Yorkshire and Humber Applied Research Collaboration wins funding from the Department of Health and Social Care to establish a Yorkshire Adolescent Mental Health Collaboratory
As part of the Department of Health and Social Care (DHSC) Mental Health Initiative, the Yorkshire and Humber Applied Research Collaboration (YH ARC) will receive almost £750,000 to support and prevent mental ill health in our region’s young population.
The programme, which brings together expertise from two of our four ARC themes (Mental Health and Healthy Childhood), aims to maximise the opportunities for Born in Bradford (BiB) adolescents to take part in research intended to support and improve their mental health. In turn, this will improve the lives of others and future generations by enabling evidence-informed mental health practice and policy. Over the coming years, 30,000 young people from 38 schools in Bradford will take part in BiB as part of the Age of Wonder programme .
With investment from YH ARC, we will establish the Yorkshire Adolescent Mental Health Collaboratory. The Collaboratory will provide a whole-system environment where young people and their families, researchers, policy makers and practitioners will work together to develop and test solutions that aim to prevent and support mental ill health in young people..

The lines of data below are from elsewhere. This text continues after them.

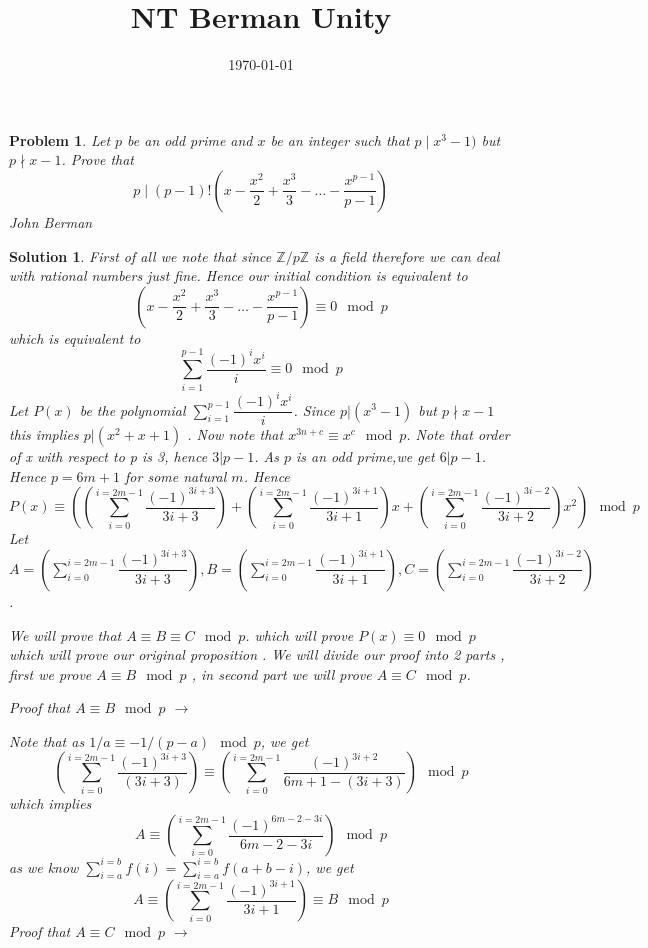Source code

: \documentclass{article}
\title{NT Berman Unity}
\date{\today}
\newtheorem*{problem}{Problem}
\newtheorem*{solution}{Solution}
\begin{document}
	
	\maketitle
	
	\begin{problem}
		Let $p$ be an odd prime and $x$ be an integer such that $p \mid x^3 - 1)$ but $p \nmid x-1$. Prove that
		\[
		p \mid (p-1)! \left( x - \frac{x^2}{2} + \frac{x^3}{3} - \dots - \frac{x^{p-1}}{p-1} \right) 
		\]
		\textit{John Berman}
	\end{problem}
	
	\begin{solution}
		First of all we note that since $ \mathbb{Z}/p\mathbb{Z}$ is a field therefore we can deal with rational numbers just fine. Hence our initial condition is equivalent to 
		\[
		\left( x - \frac{x^2}{2} + \frac{x^3}{3} - \dots - \frac{x^{p-1}}{p-1} \right)  \equiv 0 \mod p
		\]
		which is equivalent to 
		\[
		\sum_{i=1}^{p-1} \dfrac{(-1)^i x^ i }{i} \equiv 0 \mod p
		\]
		Let $P(x)$ be the polynomial $\sum_{i=1}^{p-1} \dfrac{(-1)^i x^ i }{i}$.
		Since $p|(x^3 -1 )$ but $p\nmid x-1 $ this implies $p|(x^2+x+1)$ . Now note that $x^{3n+c} \equiv  x^c  \mod p $.
				Note that order of x with respect to p is 3, hence $3|p-1$. As $p$ is an odd prime,we get $6|p-1$. Hence $p=6m+1$ for some natural $m$. 
		 Hence 
		\[
		P(x) \equiv \left( \left(  \sum_{i=0}^{i=2m-1} \dfrac{(-1)^{3i+3} }{3i+3}  \right)  + \left(  \sum_{i=0}^{i=2m-1} \dfrac{(-1)^{3i+1} }{3i+1} \right) x + \left(  \sum_{i=0}^{i=2m-1} \dfrac{(-1)^{3i-2} }{3i+2} \right) x^2   \right)  \mod p
		\]
		Let $A=\left(  \sum_{i=0}^{i=2m-1} \dfrac{(-1)^{3i+3} }{3i+3}  \right) , B = \left(  \sum_{i=0}^{i=2m-1} \dfrac{(-1)^{3i+1} }{3i+1} \right)   , C =  \left(  \sum_{i=0}^{i=2m-1} \dfrac{(-1)^{3i-2} }{3i+2} \right) $ . 
		
		We will prove that $A \equiv B \equiv C \mod p$. which will prove $P(x) \equiv 0 \mod p$  which will prove our original proposition . We will divide our proof into 2 parts , first we prove $A \equiv B \mod p$ , in second part we will prove $A \equiv C \mod p$. 

		Proof that $A \equiv B \mod p$ $\to$
		
		Note that  as $1/a \equiv -1/(p-a) \mod p$, we get
		\[
		\left(  \sum_{i=0}^{i=2m-1} \dfrac{(-1)^{3i+3} }{(3i+3)}  \right) \equiv \left(  \sum_{i=0}^{i=2m-1} \dfrac{(-1)^{3i+2} }{6m+1 -(3i+3)}  \right) \mod p
		\]
		which implies
		\[
		A \equiv \left(  \sum_{i=0}^{i=2m-1} \dfrac{(-1)^{6m-2-3i} }{6m-2-3i}  \right) \mod p
		\]
		as we know $\sum_{i=a}^{i=b} f(i) = \sum_{i=a}^{i=b} f(a+b-i)$, we get
		\[
		A \equiv \left(  \sum_{i=0}^{i=2m-1} \dfrac{(-1)^{3i+1} }{3i+1}  \right) \equiv B \mod p
		\]
		Proof that $A \equiv C \mod p$ $\to$
		

\end{solution}
\end{document}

Two thirds of BiB adolescents are from the most deprived area in the UK and over half are from ethnic minority groups. These are seldom–heard communities in a city that has the lowest healthy life expectancy in the country. Evidence from BiB has highlighted vulnerabilities in early life, marked inequalities in access to mental health services, and revealed the harsh and unequal impact of the pandemic on families’ mental health. For example, over 50% of primary school children experience bullying, large increases in anxiety and depression over the pandemic are experienced by the poorest families, and there are major inequalities in uptake of mental health services by socio-economic and ethnic groups. The Yorkshire Adolescent Mental Health Collaboratory will build research where it is needed and provide generalizable evidence for other multi-ethnic urban centres across the UK.
Objectives for this programme are to:
Develop a learning health system that harnesses the power of whole-system routine linked data (health, education, social care) to help target support where the need is greatest, and facilitate intelligence-based policy and practice.
Build a platform for efficient experimental and quasi-experimental evaluations. We will take a phased and developmental approach to harnessing the platform of the 30,000 young people in BiB across 38 schools.
Establish a lived experience panel of young people to prioritise research goals, develop appropriate consent methods and co-design interventions for the Yorkshire Adolescent Mental Health Collaboratory.
Create a panel of stakeholders from across Yorkshire and Humber and national ARCs to develop a pipeline of promising interventions and natural experiments that could be developed and evaluated in the Collaboratory.
Translate cutting edge learning from epidemiology and discovery science in the cohort and apply it to shape the development of interventions and the translation into health, education and social policy to improve the mental health of young people.
Establish a region-wide pathway to impact and implementation for research undertaken in our Yorkshire Adolescent Mental Health Collaboratory.
Prof Simon Gilbody, Theme Co-Lead for the Mental Health theme at Yorkshire and Humber ARC shared the following quote: "This is a once in a lifetime opportunity to harness the power of collaboration and connectivity. Without mental health there is no health, and we want Yorkshire to be at the centre of research and innovation. The Yorkshire Adolescent Mental Health Collaboratory will be based in Bradford, but will draw on the best scientists working in our region to ensure our young people get the best start in life".
This programme will, for the first time, unite universities based across the region in a common goal of building mental health research capacity. These include York, Sheffield, Leeds and Bradford. We will also link with other ARCs and BRCs across the UK to promote strong partnerships working across geography and expertise.